Experimental study on visualization simulation of coal powder dynamic migration and deposition in propped fractures

In view of the problem that the dynamic migration and deposition process of pulverized coal in propped fractures and the distribution characteristics of pulverized coal after sedimentation are blocked, the self-developed visualization simulation device for dynamic migration and deposition of pulverized coal was used to carry out simulation experiments of dynamic coal migration and deposition. Based on experimental feature image extraction and pixel gray level recognition, a grayscale matrix about the length and height of the visible crack plate is established, and the feature image is binarized. The ration of the number of pixels (the amount of coal powder) in each grid with a gray level of zero to the total pixels in the grid “Rc” is used to characterize the influence of coal powder deposition in the flow channel of propped fractures. The migration, deposition and plugging characteristics of coal powder at different positions of the propped fractures with different displacement and displacement time were compared and analyzed. The test results show that the migration and deposition of pulverized coal is mainly carried out in the flow channels formed by the interconnected accumulation pores.

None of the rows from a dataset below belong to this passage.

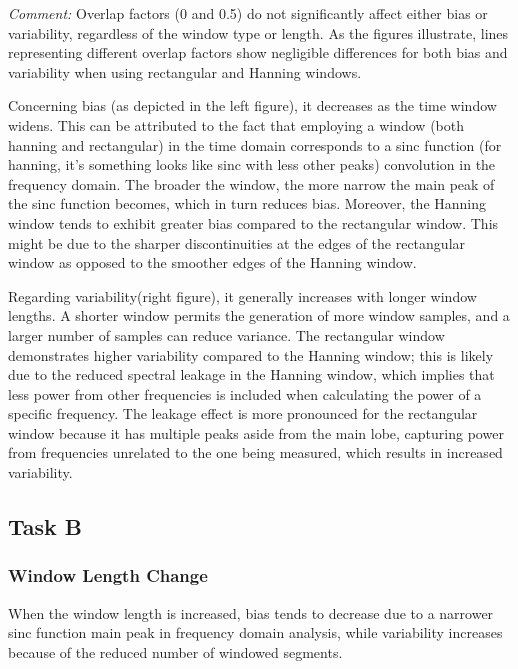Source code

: \documentclass[8pt]{article}  %
\theoremstyle{plain}
\theoremstyle{definition}
\theoremstyle{remark}
\begin{document}
    \textit{Comment: }
    Overlap factors (0 and 0.5) do not significantly affect either bias or variability, 
    regardless of the window type or length. 
    As the figures illustrate, 
    lines representing different overlap factors show negligible differences 
    for both bias and variability when using rectangular and Hanning windows.

    Concerning bias (as depicted in the left figure), 
    it decreases as the time window widens. 
    This can be attributed to the fact that 
    employing a window (both hanning and rectangular) in the time domain 
    corresponds to a sinc function (for hanning, it's something looks like sinc with less other peaks) convolution in the frequency domain. 
    The broader the window, 
    the more narrow the main peak of the sinc function becomes, 
    which in turn reduces bias. 
    Moreover, 
    the Hanning window tends to exhibit greater bias compared to the rectangular window. 
    This might be due to the sharper discontinuities at the edges of the rectangular window 
    as opposed to the smoother edges of the Hanning window.

    Regarding variability(right figure), 
    it generally increases with longer window lengths. 
    A shorter window permits the generation of more window samples, 
    and a larger number of samples can reduce variance. 
    The rectangular window demonstrates higher variability compared to the Hanning window; 
    this is likely due to the reduced spectral leakage in the Hanning window, 
    which implies that less power from other frequencies is included when calculating the power of a specific frequency. 
    The leakage effect is more pronounced for the rectangular window 
    because it has multiple peaks aside 
    from the main lobe, 
    capturing power from frequencies unrelated to the one being measured, 
    which results in increased variability.

    \subsection{Task B}
    \subsubsection{Window Length Change}
    When the window length is increased, 
    bias tends to decrease due to a narrower sinc function main peak in frequency domain analysis, 
    while variability increases because of the reduced number of windowed segments.
\end{document}

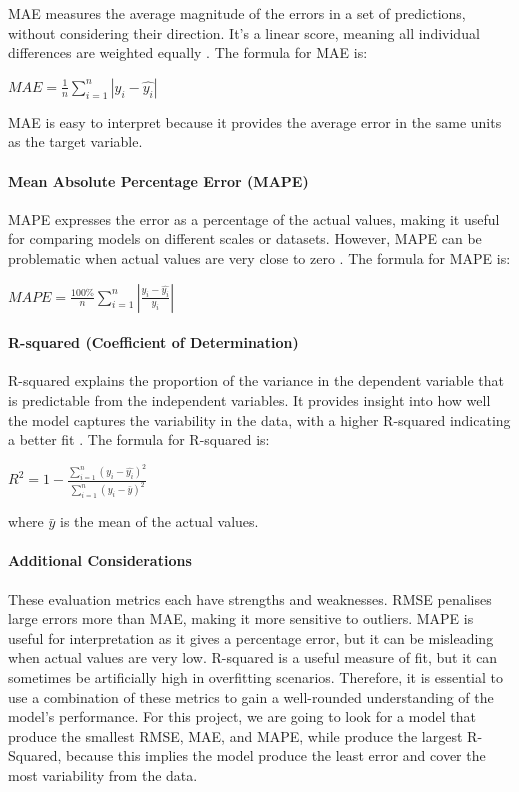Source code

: \documentclass[11pt,a4paper,]{article}
\begin{document}
MAE measures the average magnitude of the errors in a set of predictions, without considering their direction. It's a linear score, meaning all individual differences are weighted equally \autocite{ISLR,Hastie09}. The formula for MAE is:

\(MAE = \frac{1}{n} {\sum^n_{i=1}|y_i-\hat{y_i}|}\)

MAE is easy to interpret because it provides the average error in the same units as the target variable.

\paragraph{Mean Absolute Percentage Error (MAPE)}\label{mean-absolute-percentage-error-mape}

MAPE expresses the error as a percentage of the actual values, making it useful for comparing models on different scales or datasets. However, MAPE can be problematic when actual values are very close to zero \autocite{ISLR,Hastie09}. The formula for MAPE is:

\(MAPE = \frac{100\%}{n} {\sum^n_{i=1}|\frac{y_i-\hat{y_i}}{y_i}|}\)

\paragraph{R-squared (Coefficient of Determination)}\label{r-squared-coefficient-of-determination}

R-squared explains the proportion of the variance in the dependent variable that is predictable from the independent variables. It provides insight into how well the model captures the variability in the data, with a higher R-squared indicating a better fit \autocite{ISLR,Hastie09}. The formula for R-squared is:

\(R^2 = 1-\frac{\sum^n_{i=1}(y_i-\hat{y_i})^2}{\sum^n_{i=1}(y_i-\bar{y})^2}\)

where \(\bar{y}\) is the mean of the actual values.

\paragraph{Additional Considerations}\label{additional-considerations}

These evaluation metrics each have strengths and weaknesses. RMSE penalises large errors more than MAE, making it more sensitive to outliers. MAPE is useful for interpretation as it gives a percentage error, but it can be misleading when actual values are very low. R-squared is a useful measure of fit, but it can sometimes be artificially high in overfitting scenarios. Therefore, it is essential to use a combination of these metrics to gain a well-rounded understanding of the model's performance. For this project, we are going to look for a model that produce the smallest RMSE, MAE, and MAPE, while produce the largest R-Squared, because this implies the model produce the least error and cover the most variability from the data.
\end{document}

Due to the influence of gravity, more pulverized coal is deposited in the lower edge of the propped fracture. After the coal powder migrates into the proppant fractures, it will go through three stages of adsorption on the pore surface, bridging to block the pore roars, and filter cake to block the flow channel. Coal powder migrates from the accumulation area to the fracture outlet and deposits along the migration path. If the flow channel is not blocked, the migration and deposition equilibrium state will be reached. When coal powder does not block the flow channel, it presents “finger deposition characteristics”, otherwise it presents “massive deposition characteristics”. With the increase of displacement, the “finger deposition characteristics” tend to change to “massive deposition characteristics”. When the concentration of coal powder is constant and foreign coal powder continues to be replenished, the probability of flow channel clogging caused by coal powder increases with the increase of displacement and the blocking time will be advanced. In the early stage of drainage gas recovery, it is necessary to properly control the drainage to reduce the damage to the flow channel caused by the clogging of the pulverized coal deposition.